What to work on — Output the lines of the records below exactly, beginning at their first line and ending at the line with "All modules and"; include no pictures.

━━ Input for this task

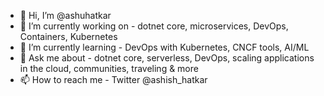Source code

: - 👋 Hi, I’m @ashuhatkar
- 👀 I’m currently working on - dotnet core, microservices, DevOps, Containers, Kubernetes
- 🌱 I’m currently learning - DevOps with Kubernetes, CNCF tools, AI/ML
- 💞️ Ask me about - dotnet core, serverless, DevOps, scaling applications in the cloud, communities, traveling & more  
- 📫 How to reach me - Twitter @ashish_hatkar

<!---
ashuhatkar/ashuhatkar is a ✨ special ✨ repository because its `README.md` (this file) appears on your GitHub profile.
You can click the Preview link to take a look at your changes.
--->
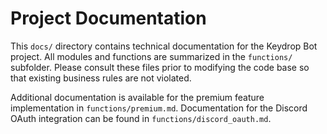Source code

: # Project Documentation

This `docs/` directory contains technical documentation for the Keydrop Bot project.
All modules and functions are summarized in the `functions/` subfolder.
Please consult these files prior to modifying the code base so that
existing business rules are not violated.

Additional documentation is available for the premium feature implementation in
`functions/premium.md`.
Documentation for the Discord OAuth integration can be found in
`functions/discord_oauth.md`.
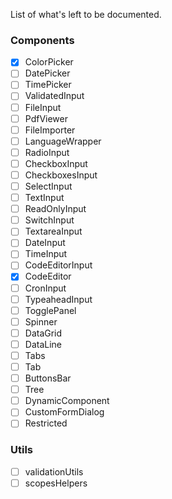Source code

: List of what's left to be documented.

### Components

- [x] ColorPicker
- [ ] DatePicker
- [ ] TimePicker
- [ ] ValidatedInput
- [ ] FileInput
- [ ] PdfViewer
- [ ] FileImporter
- [ ] LanguageWrapper
- [ ] RadioInput
- [ ] CheckboxInput
- [ ] CheckboxesInput
- [ ] SelectInput
- [ ] TextInput
- [ ] ReadOnlyInput
- [ ] SwitchInput
- [ ] TextareaInput
- [ ] DateInput
- [ ] TimeInput
- [ ] CodeEditorInput
- [x] CodeEditor
- [ ] CronInput
- [ ] TypeaheadInput
- [ ] TogglePanel
- [ ] Spinner
- [ ] DataGrid
- [ ] DataLine
- [ ] Tabs
- [ ] Tab
- [ ] ButtonsBar
- [ ] Tree
- [ ] DynamicComponent
- [ ] CustomFormDialog
- [ ] Restricted

### Utils

- [ ] validationUtils
- [ ] scopesHelpers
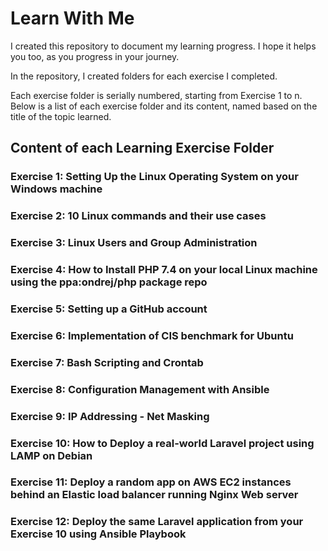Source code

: # Learn With Me

I created this repository to document my learning progress. I hope it helps you too, as you progress in your journey.

In the repository, I created folders for each exercise I completed.

Each exercise folder is serially numbered, starting from Exercise 1 to n. Below is a list of each exercise folder and its content, named based on the title of the topic learned.

## Content of each Learning Exercise Folder

### Exercise 1: Setting Up the Linux Operating System on your Windows machine
### Exercise 2: 10 Linux commands and their use cases
### Exercise 3: Linux Users and Group Administration
### Exercise 4: How to Install PHP 7.4 on your local Linux machine using the ppa:ondrej/php package repo
### Exercise 5: Setting up a GitHub account
### Exercise 6: Implementation of CIS benchmark for Ubuntu
### Exercise 7: Bash Scripting and Crontab
### Exercise 8: Configuration Management with Ansible
### Exercise 9: IP Addressing - Net Masking
### Exercise 10: How to Deploy a real-world Laravel project using LAMP on Debian
### Exercise 11: Deploy a random app on AWS EC2 instances behind an Elastic load balancer running Nginx Web server
### Exercise 12: Deploy the same Laravel application from your Exercise 10 using Ansible Playbook


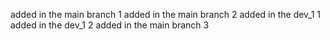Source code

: <!--
 * @Author: your name
 * @Date: 2020-12-31 12:20:57
 * @LastEditTime: 2020-12-31 12:24:19
 * @LastEditors: Please set LastEditors
 * @Description: In User Settings Edit
 * @FilePath: \git_learning\README.md
-->

added in the main branch 1
added in the main branch 2
added in the dev_1 1
added in the dev_1 2
added in the main branch 3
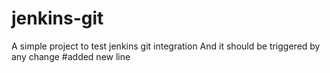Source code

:# jenkins-git

A simple project to test jenkins git integration
And it should be triggered by any change
#added new line

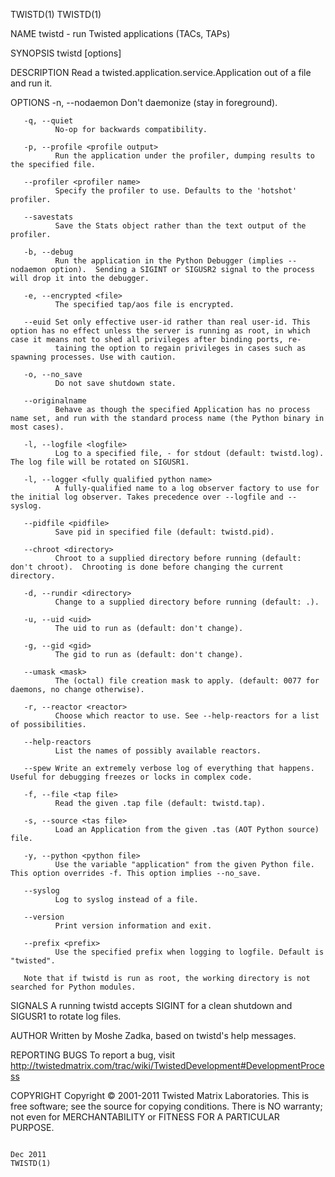TWISTD(1)                                                                                                                                                                                           TWISTD(1)

NAME
       twistd - run Twisted applications (TACs, TAPs)

SYNOPSIS
       twistd [options]

DESCRIPTION
       Read a twisted.application.service.Application out of a file and run it.

OPTIONS
       -n, --nodaemon Don't daemonize (stay in foreground).

       -q, --quiet
              No-op for backwards compatibility.

       -p, --profile <profile output>
              Run the application under the profiler, dumping results to the specified file.

       --profiler <profiler name>
              Specify the profiler to use. Defaults to the 'hotshot' profiler.

       --savestats
              Save the Stats object rather than the text output of the profiler.

       -b, --debug
              Run the application in the Python Debugger (implies --nodaemon option).  Sending a SIGINT or SIGUSR2 signal to the process will drop it into the debugger.

       -e, --encrypted <file>
              The specified tap/aos file is encrypted.

       --euid Set only effective user-id rather than real user-id. This option has no effect unless the server is running as root, in which case it means not to shed all privileges after binding ports, re‐
              taining the option to regain privileges in cases such as spawning processes. Use with caution.

       -o, --no_save
              Do not save shutdown state.

       --originalname
              Behave as though the specified Application has no process name set, and run with the standard process name (the Python binary in most cases).

       -l, --logfile <logfile>
              Log to a specified file, - for stdout (default: twistd.log).  The log file will be rotated on SIGUSR1.

       -l, --logger <fully qualified python name>
              A fully-qualified name to a log observer factory to use for the initial log observer. Takes precedence over --logfile and --syslog.

       --pidfile <pidfile>
              Save pid in specified file (default: twistd.pid).

       --chroot <directory>
              Chroot to a supplied directory before running (default: don't chroot).  Chrooting is done before changing the current directory.

       -d, --rundir <directory>
              Change to a supplied directory before running (default: .).

       -u, --uid <uid>
              The uid to run as (default: don't change).

       -g, --gid <gid>
              The gid to run as (default: don't change).

       --umask <mask>
              The (octal) file creation mask to apply. (default: 0077 for daemons, no change otherwise).

       -r, --reactor <reactor>
              Choose which reactor to use. See --help-reactors for a list of possibilities.

       --help-reactors
              List the names of possibly available reactors.

       --spew Write an extremely verbose log of everything that happens. Useful for debugging freezes or locks in complex code.

       -f, --file <tap file>
              Read the given .tap file (default: twistd.tap).

       -s, --source <tas file>
              Load an Application from the given .tas (AOT Python source) file.

       -y, --python <python file>
              Use the variable "application" from the given Python file. This option overrides -f. This option implies --no_save.

       --syslog
              Log to syslog instead of a file.

       --version
              Print version information and exit.

       --prefix <prefix>
              Use the specified prefix when logging to logfile. Default is "twisted".

       Note that if twistd is run as root, the working directory is not searched for Python modules.

SIGNALS
       A running twistd accepts SIGINT for a clean shutdown and SIGUSR1 to rotate log files.

AUTHOR
       Written by Moshe Zadka, based on twistd's help messages.

REPORTING BUGS
       To report a bug, visit http://twistedmatrix.com/trac/wiki/TwistedDevelopment#DevelopmentProcess

COPYRIGHT
       Copyright © 2001-2011 Twisted Matrix Laboratories.
       This is free software; see the source for copying conditions. There is NO warranty; not even for MERCHANTABILITY or FITNESS FOR A PARTICULAR PURPOSE.

                                                                                                   Dec 2011                                                                                         TWISTD(1)

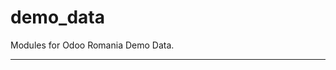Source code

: # demo_data

Modules for Odoo Romania Demo Data.

<!-- prettier-ignore-start -->
[//]: # (addons)

[//]: # (end addons)
<!-- prettier-ignore-end -->

----

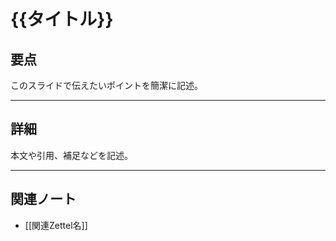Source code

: ﻿---
marp: true
theme: default
paginate: true
---

# {{タイトル}}

## 要点
このスライドで伝えたいポイントを簡潔に記述。

---

## 詳細
本文や引用、補足などを記述。

---

## 関連ノート
- [[関連Zettel名]]
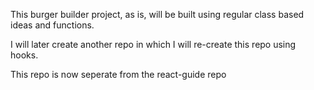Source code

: This burger builder project, as is, will be built using regular class based ideas and functions.

I will later create another repo in which I will re-create this repo using hooks.

This repo is now seperate from the react-guide repo
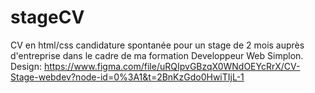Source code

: # stageCV
CV en html/css candidature spontanée pour un stage de 2 mois auprès d'entreprise dans le cadre de ma formation Developpeur Web Simplon.
Design: https://www.figma.com/file/uRQIpvGBzqX0WNdOEYcRrX/CV-Stage-webdev?node-id=0%3A1&t=2BnKzGdo0HwiTIjL-1
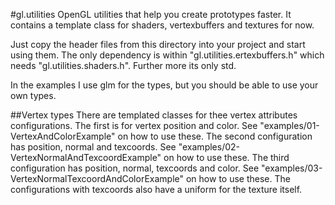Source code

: #gl.utilities
OpenGL utilities that help you create prototypes faster. It contains a template class for shaders, vertexbuffers and textures for now.

Just copy the header files from this directory into your project and start using them. The only dependency is within "gl.utilities.ertexbuffers.h" which needs "gl.utilities.shaders.h". Further more its only std.

In the examples I use glm for the types, but you should be able to use your own types.

##Vertex types
There are templated classes for thee vertex attributes configurations. The first is for vertex position and color. See "examples/01-VertexAndColorExample" on how to use these. The second configuration has position, normal and texcoords. See "examples/02-VertexNormalAndTexcoordExample" on how to use these. The third configuration has position, normal, texcoords and color. See "examples/03-VertexNormalTexcoordAndColorExample" on how to use these. The configurations with texcoords also have a uniform for the texture itself.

━━━━

Answer box —
Source code

: - 👋 Hi, I’m @ashuhatkar
- 👀 I’m currently working on - dotnet core, microservices, DevOps, Containers, Kubernetes
- 🌱 I’m currently learning - DevOps with Kubernetes, CNCF tools, AI/ML
- 💞️ Ask me about - dotnet core, serverless, DevOps, scaling applications in the cloud, communities, traveling & more  
- 📫 How to reach me - Twitter @ashish_hatkar

<!---
ashuhatkar/ashuhatkar is a ✨ special ✨ repository because its `README.md` (this file) appears on your GitHub profile.
You can click the Preview link to take a look at your changes.
--->
Source code

: # Project Documentation

This `docs/` directory contains technical documentation for the Keydrop Bot project.
All modules and functions are summarized in the `functions/` subfolder.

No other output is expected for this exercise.